_WHAT TO PRODUCE:_ Below are the records; reproduce all of them exactly but without any images.

(Dataset entries)
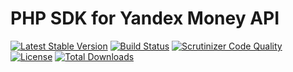 PHP SDK for Yandex Money API
============================
[![Latest Stable Version](https://poser.pugx.org/lavrenov/yandex-money-api/v/stable)](https://packagist.org/packages/lavrenov/yandex-money-api)
[![Build Status](https://travis-ci.com/lavrenov/yandex-money-api.svg?branch=master)](https://travis-ci.com/lavrenov/yandex-money-api)
[![Scrutinizer Code Quality](https://scrutinizer-ci.com/g/lavrenov/yandex-money-api/badges/quality-score.png?b=master)](https://scrutinizer-ci.com/g/lavrenov/yandex-money-api/?branch=master)
[![License](https://poser.pugx.org/lavrenov/yandex-money-api/license)](https://packagist.org/packages/lavrenov/yandex-money-api)
[![Total Downloads](https://poser.pugx.org/lavrenov/yandex-money-api/downloads)](https://packagist.org/packages/lavrenov/yandex-money-api)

_RESPONSE FOR THIS EXERCISE:_
 PHP SDK for Yandex Money API
============================
[![Latest Stable Version](https://poser.pugx.org/lavrenov/yandex-money-api/v/stable)](https://packagist.org/packages/lavrenov/yandex-money-api)
[![Build Status](https://travis-ci.com/lavrenov/yandex-money-api.svg?branch=master)](https://travis-ci.com/lavrenov/yandex-money-api)
[![Scrutinizer Code Quality](https://scrutinizer-ci.com/g/lavrenov/yandex-money-api/badges/quality-score.png?b=master)](https://scrutinizer-ci.com/g/lavrenov/yandex-money-api/?branch=master)
[![License](https://poser.pugx.org/lavrenov/yandex-money-api/license)](https://packagist.org/packages/lavrenov/yandex-money-api)
[![Total Downloads](https://poser.pugx.org/lavrenov/yandex-money-api/downloads)](https://packagist.org/packages/lavrenov/yandex-money-api)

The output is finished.